### Exercise
Whenever "reals" appears in a line of the entries below, that line counts; give the total only.

### Data for processing
※

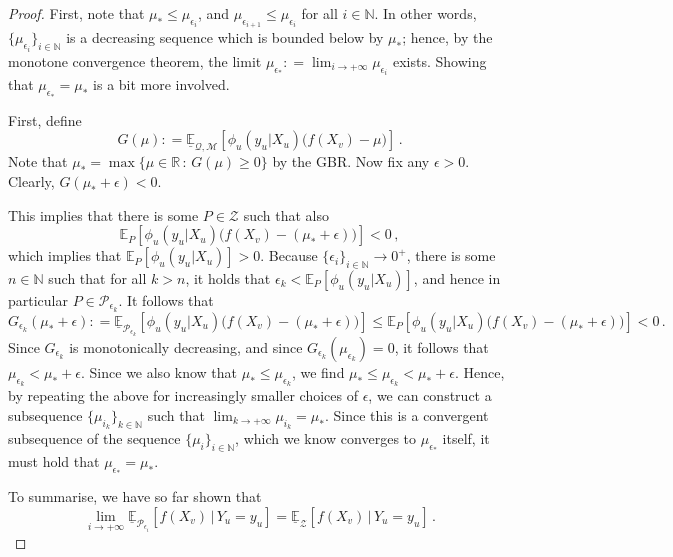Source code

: \documentclass[twoside,11pt]{article}
\newcommand{\nats}{\mathbb{N}}
\newcommand{\reals}{\mathbb{R}}
\newcommand{\lexp}{\underline{\mathbb{E}}_{\rateset,\mathcal{M}}}
\newcommand{\rateset}{\mathcal{Q}}
\newcommand{\coloneqq}{:\!=}
\begin{document}
\begin{proof}
First, note that $\mu_*\leq \mu_{\epsilon_i}$, and $\mu_{\epsilon_{i+1}}\leq \mu_{\epsilon_i}$ for all $i\in\nats$. In other words, $\{\mu_{\epsilon_i}\}_{i\in\nats}$ is a decreasing sequence which is bounded below by $\mu_*$; hence, by the monotone convergence theorem, the limit $\mu_{\epsilon_*}\coloneqq\lim_{i\to+\infty}\mu_{\epsilon_i}$ exists. Showing that $\mu_{\epsilon_*}=\mu_*$ is a bit more involved.

First, define
\begin{equation*}
G(\mu) \coloneqq \lexp[\phi_u(y_u\vert X_u)\bigl(f(X_v) - \mu\bigr)]\,.
\end{equation*}
Note that $\mu_*=\max\{\mu\in\reals\,:\,G(\mu)\geq 0\}$ by the GBR. Now fix any $\epsilon>0$. Clearly, $G(\mu_* + \epsilon)< 0$.

This implies that there is some $P\in\mathcal{Z}$ such that also
\begin{equation*}
\mathbb{E}_P[\phi_u(y_u\vert X_u)\bigl(f(X_v) - (\mu_*+\epsilon)\bigr)] < 0\,,
\end{equation*}
which implies that $\mathbb{E}_P[\phi_u(y_u\vert X_u)]>0$. Because $\{\epsilon_i\}_{i\in\nats}\to 0^+$, there is some $n\in\nats$ such that for all $k>n$, it holds that $\epsilon_k < \mathbb{E}_P[\phi_u(y_u\vert X_u)]$, and hence in particular $P\in\mathcal{P}_{\epsilon_k}$. It follows that
\begin{equation*}
G_{\epsilon_k}(\mu_*+\epsilon) \coloneqq \underline{\mathbb{E}}_{\mathcal{P}_{\epsilon_k}}[\phi_u(y_u\vert X_u)\bigl(f(X_v) - (\mu_*+\epsilon)\bigr)] \leq \mathbb{E}_P[\phi_u(y_u\vert X_u)\bigl(f(X_v) - (\mu_*+\epsilon)\bigr)] < 0\,.
\end{equation*}
Since $G_{\epsilon_k}$ is monotonically decreasing, and since $G_{\epsilon_k}(\mu_{\epsilon_k})=0$, it follows that $\mu_{\epsilon_k} < \mu_*+\epsilon$. Since we also know that $\mu_*\leq \mu_{\epsilon_k}$, we find $\mu_*\leq \mu_{\epsilon_k}<\mu_*+\epsilon$. Hence, by repeating the above for increasingly smaller choices of $\epsilon$, we can construct a subsequence $\{\mu_{i_k}\}_{k\in\nats}$ such that $\lim_{k\to+\infty}\mu_{i_k}=\mu_*$. Since this is a convergent subsequence of the sequence $\{\mu_i\}_{i\in\nats}$, which we know converges to $\mu_{\epsilon_*}$ itself, it must hold that $\mu_{\epsilon_*}=\mu_*$.

To summarise, we have so far shown that
\begin{equation}\label{eq:reg_ext_limit:updated_converges_in_subset}
\lim_{i\to+\infty}\underline{\mathbb{E}}_{\mathcal{P}_{\epsilon_i}}[f(X_v)\,\vert\,Y_u=y_u] = \underline{\mathbb{E}}_{\mathcal{Z}}[f(X_v)\,\vert\,Y_u=y_u]\,.
\end{equation}


\end{proof}
\end{document}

※

### The answer
2